The improvement in the speech quality and intelligibility depends remarkably on the accuracy of the noise power estimate. The estimators presented here are inspired by the target cancelation technique, in which the coherent target speech signal is blocked from the microphone signals to retrieve the noise components. However, the estimated noise components at the output of the blocking system are always the filtered versions of the actual noise signal. A spectral correction gain, obtained via the estimated blocking filters, is thus employed in each case to undo this filtering effect.

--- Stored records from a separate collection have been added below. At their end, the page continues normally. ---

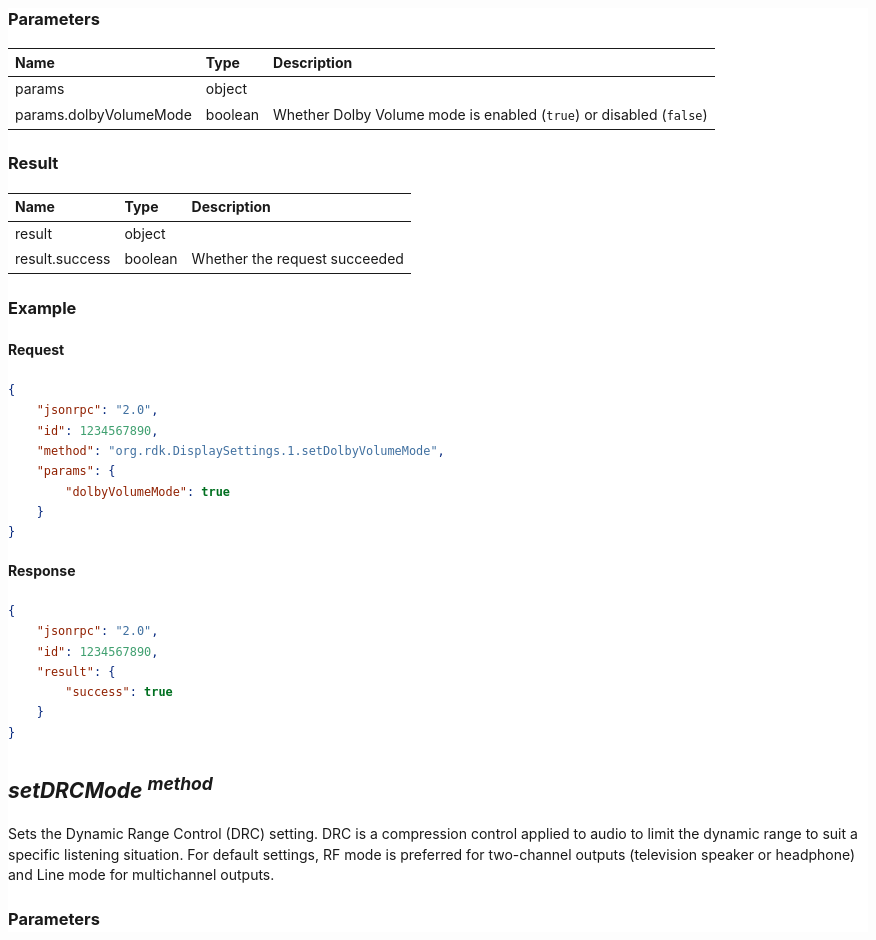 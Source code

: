 ### Parameters

| Name | Type | Description |
| :-------- | :-------- | :-------- |
| params | object |  |
| params.dolbyVolumeMode | boolean | Whether Dolby Volume mode is enabled (`true`) or disabled (`false`) |

### Result

| Name | Type | Description |
| :-------- | :-------- | :-------- |
| result | object |  |
| result.success | boolean | Whether the request succeeded |

### Example

#### Request

```json
{
    "jsonrpc": "2.0",
    "id": 1234567890,
    "method": "org.rdk.DisplaySettings.1.setDolbyVolumeMode",
    "params": {
        "dolbyVolumeMode": true
    }
}
```

#### Response

```json
{
    "jsonrpc": "2.0",
    "id": 1234567890,
    "result": {
        "success": true
    }
}
```

<a name="method.setDRCMode"></a>
## *setDRCMode <sup>method</sup>*

Sets the Dynamic Range Control (DRC) setting. DRC is a compression control applied to audio to limit the dynamic range to suit a specific listening situation. For default settings, RF mode is preferred for two-channel outputs (television speaker or headphone) and Line mode for multichannel outputs.

### Parameters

It should also be mentioned that the assumption of target speech cancelation would not be completely fulfilled in the presence of the observation noise, which is the case considered in this paper. Therefore, the residual speech components (called speech leakage) leak into the estimated noise, increasing the estimated noise power and possibly leading to speech distortion in the enhancement stage of Fig. 1. The speech leakage problem in blocking-based-noise PSD estimators will be elaborated upon more precisely in Section 6.2 of this paper.

The algorithms that will be elaborated upon in this section are all based on square-error minimization. However, the filter structures are different for each method, c.f., Fig. 2
a, b, and c. All methods can be understood as being different forms of subspace analysis, with different origins in the signal or noise-subspace analysis; however, they will all be cast into the common framework of a noise PSD estimator here.

### 4.1 ITF-based adaptive blocking (ITFB)

The interaural transfer function (ITF) estimation errors, subject to minimization, are written as [41]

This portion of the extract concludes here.